2020 Appropriations Provides HUD Funding Increases

2020 Appropriations Provides HUD Funding Increases

Excerpts from blog published by Peter Lawrence on Wednesday, December 18, 2019

On Dec. 17, the House passed H.R. 1865 and H.R. 1158, the two comprehensive fiscal year (FY) 2020 spending bills covering $1.3 trillion in funding for all federal agencies, including Treasury and the U.S. Department of Housing and Urban Development (HUD), averting a potential federal government shutdown that would have begun after the temporary stop-gap funding bill, the Continuing Resolution (CR) was scheduled to expire on Dec. 20. The Senate is expected to pass both FY 2020 spending bills soon and the president is expected to sign the legislation before the CR expires at the end of the week.

For HUD, H.R. 1158 provides gross appropriations of $56.5 billion, a $2.77 billion (5.1 percent) increase from FY 2019, a $12.4 billion (28.1 percent) more than the FY 2020 request, $969 million (1.7 percent) less than the FY 2020 House THUD bill passed before the budget agreement, and $482 million (0.9 percent) more than the Senate FY 2020 THUD bill. In general, the bill’s funding level rejects most of the administration’s cuts and sustains the major HUD funding increases enacted in FY 2018 and FY 2019, as well as providing a few programs with increases.

This overall funding allocation was made possible by the Bipartisan Budget Act of 2019 (BBA19), which set a cap of $622 billion for FY 2020 non defense spending, which is $25 billion (4.2 percent) more than the FY 2019 cap, but $79 billion (14.5 percent) more than the FY 2020 non defense cap prior to the BBA19. As noted above, this budget agreement was finalized after the House set its FY 2020 spending allocations for each bill, so it was not surprising that the final program funding levels were closer to the Senate bill rather than the House bill.

The final bill provides $793 million for the Housing for the Elderly (Section 202) program, $115 million (17 percent) more than FY 2019, $149 million (23.1 percent) more than the request, $10 million (1.2 percent) less than the House bill, and $97 million (13.9 percent) more than the Senate bill. The bill also provides $90 million for new capital advances or rental assistance contracts (SPRACs), which is $39 million more than FY 2019, but only the third time Congress has provided such funding since 2011.

Choice Neighborhoods Initiative

The final bill does not agree to eliminate the Choice Neighborhoods Initiative, which is designed to comprehensively revitalize high-poverty public and assisted housing communities, as proposed by the administration’s request. Instead, the bill provides $175 million, $25 million (16.7 percent) more than FY2019, $75 million (75 percent) more than the Senate bill, but $125 million (41.7 percent) less than the House bill.
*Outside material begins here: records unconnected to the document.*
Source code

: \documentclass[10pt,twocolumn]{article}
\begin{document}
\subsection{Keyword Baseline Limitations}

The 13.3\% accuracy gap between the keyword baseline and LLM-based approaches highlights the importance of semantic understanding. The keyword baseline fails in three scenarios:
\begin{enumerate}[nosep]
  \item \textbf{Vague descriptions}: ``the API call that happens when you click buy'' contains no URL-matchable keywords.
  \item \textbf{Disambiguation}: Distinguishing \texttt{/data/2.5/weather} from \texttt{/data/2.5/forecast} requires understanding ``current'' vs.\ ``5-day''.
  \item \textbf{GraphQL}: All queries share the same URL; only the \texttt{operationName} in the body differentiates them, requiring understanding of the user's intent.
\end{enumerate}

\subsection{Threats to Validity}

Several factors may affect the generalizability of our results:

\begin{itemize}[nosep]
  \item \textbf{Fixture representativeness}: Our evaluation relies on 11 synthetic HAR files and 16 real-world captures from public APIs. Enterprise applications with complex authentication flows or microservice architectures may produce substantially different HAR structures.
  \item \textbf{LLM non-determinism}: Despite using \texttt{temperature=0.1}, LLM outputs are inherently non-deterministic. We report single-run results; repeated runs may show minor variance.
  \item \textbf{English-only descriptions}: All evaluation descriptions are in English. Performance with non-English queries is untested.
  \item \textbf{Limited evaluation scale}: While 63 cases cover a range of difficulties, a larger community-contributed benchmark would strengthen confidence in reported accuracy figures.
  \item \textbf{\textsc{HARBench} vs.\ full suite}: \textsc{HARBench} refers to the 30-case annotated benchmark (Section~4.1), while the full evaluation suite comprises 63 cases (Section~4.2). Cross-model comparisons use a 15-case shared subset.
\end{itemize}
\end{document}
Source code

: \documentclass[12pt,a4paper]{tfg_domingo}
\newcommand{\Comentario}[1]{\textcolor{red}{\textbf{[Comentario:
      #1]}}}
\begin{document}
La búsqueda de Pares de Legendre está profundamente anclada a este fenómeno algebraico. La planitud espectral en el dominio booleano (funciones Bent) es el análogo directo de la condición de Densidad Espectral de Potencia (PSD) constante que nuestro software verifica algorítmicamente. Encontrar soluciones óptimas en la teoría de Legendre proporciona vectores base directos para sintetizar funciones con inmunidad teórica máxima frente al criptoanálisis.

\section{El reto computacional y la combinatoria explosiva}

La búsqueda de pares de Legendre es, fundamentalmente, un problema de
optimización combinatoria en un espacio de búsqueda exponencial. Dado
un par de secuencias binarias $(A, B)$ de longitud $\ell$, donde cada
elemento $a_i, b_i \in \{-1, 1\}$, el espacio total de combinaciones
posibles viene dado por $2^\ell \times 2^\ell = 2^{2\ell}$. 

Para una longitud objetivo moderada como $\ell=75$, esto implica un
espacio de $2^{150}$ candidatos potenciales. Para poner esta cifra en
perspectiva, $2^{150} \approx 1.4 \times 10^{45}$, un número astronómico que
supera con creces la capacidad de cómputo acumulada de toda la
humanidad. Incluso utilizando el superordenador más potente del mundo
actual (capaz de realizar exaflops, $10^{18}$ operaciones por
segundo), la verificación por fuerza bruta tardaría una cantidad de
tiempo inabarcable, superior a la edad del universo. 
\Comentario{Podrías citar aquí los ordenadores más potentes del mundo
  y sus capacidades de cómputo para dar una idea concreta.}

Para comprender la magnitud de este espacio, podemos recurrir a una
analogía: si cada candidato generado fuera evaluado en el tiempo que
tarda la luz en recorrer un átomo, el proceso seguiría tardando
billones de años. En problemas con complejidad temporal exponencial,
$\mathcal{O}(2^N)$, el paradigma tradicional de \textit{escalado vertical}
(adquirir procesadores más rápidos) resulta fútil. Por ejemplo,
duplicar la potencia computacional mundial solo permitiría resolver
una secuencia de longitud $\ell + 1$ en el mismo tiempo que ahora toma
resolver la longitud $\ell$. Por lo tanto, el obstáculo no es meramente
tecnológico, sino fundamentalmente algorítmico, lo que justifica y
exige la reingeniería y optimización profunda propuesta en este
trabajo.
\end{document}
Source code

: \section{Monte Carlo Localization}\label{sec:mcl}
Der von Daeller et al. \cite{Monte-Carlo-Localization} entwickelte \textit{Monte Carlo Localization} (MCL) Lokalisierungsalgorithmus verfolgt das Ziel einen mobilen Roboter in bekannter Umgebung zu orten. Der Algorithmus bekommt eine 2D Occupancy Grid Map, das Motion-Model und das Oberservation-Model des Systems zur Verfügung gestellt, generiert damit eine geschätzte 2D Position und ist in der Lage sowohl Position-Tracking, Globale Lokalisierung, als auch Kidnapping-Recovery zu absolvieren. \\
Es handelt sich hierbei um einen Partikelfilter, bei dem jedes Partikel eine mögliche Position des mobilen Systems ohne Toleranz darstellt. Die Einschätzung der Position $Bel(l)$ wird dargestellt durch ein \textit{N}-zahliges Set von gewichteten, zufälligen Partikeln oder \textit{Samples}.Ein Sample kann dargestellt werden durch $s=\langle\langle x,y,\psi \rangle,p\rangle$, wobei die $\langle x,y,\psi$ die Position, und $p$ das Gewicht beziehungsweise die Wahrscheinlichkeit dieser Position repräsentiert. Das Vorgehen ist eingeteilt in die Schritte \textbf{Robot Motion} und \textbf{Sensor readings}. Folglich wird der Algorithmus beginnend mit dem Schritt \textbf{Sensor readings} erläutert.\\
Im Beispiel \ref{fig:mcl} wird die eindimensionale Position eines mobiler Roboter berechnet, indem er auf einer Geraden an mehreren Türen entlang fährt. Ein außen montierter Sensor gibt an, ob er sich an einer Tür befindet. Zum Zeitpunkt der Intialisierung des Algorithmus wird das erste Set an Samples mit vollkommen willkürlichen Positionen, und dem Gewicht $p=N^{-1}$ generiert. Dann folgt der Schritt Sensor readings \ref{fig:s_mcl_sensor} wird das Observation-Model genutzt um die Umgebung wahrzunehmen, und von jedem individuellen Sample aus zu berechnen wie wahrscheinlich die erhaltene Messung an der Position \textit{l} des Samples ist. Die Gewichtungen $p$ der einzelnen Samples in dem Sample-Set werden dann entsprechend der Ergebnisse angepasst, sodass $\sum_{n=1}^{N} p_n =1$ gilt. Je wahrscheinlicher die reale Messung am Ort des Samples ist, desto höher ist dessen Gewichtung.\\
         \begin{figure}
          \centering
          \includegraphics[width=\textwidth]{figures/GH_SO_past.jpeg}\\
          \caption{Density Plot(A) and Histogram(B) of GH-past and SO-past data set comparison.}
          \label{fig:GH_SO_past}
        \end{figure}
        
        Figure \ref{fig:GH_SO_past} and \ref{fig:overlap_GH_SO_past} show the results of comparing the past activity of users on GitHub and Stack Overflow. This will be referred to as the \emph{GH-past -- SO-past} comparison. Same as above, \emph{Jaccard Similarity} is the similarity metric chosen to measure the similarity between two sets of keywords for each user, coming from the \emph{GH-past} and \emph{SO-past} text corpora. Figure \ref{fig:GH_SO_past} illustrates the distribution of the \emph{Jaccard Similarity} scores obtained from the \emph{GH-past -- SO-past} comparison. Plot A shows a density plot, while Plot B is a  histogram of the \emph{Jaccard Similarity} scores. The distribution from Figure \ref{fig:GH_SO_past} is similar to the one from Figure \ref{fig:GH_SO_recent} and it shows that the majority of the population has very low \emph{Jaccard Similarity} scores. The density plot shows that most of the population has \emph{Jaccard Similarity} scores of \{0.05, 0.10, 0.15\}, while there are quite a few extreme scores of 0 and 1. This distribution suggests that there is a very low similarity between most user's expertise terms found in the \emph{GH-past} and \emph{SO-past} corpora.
That being said, House Ways and Means Committee Chairman Richard Neal, D-Mass., has expressed his intent to consider comprehensive infrastructure legislation in 2020, which could provide an opportunity to advance affordable housing and community development-related tax incentives, including a new federal infrastructure tax credit, permanence for the NMTC, and many, if not all, AHCIA provisions, through the House floor and represent the opening bid for such legislation in early 2021, when it likely would have a better chance at enactment in the first term of a new Democratic president or second term of a newly re-elected president Trump.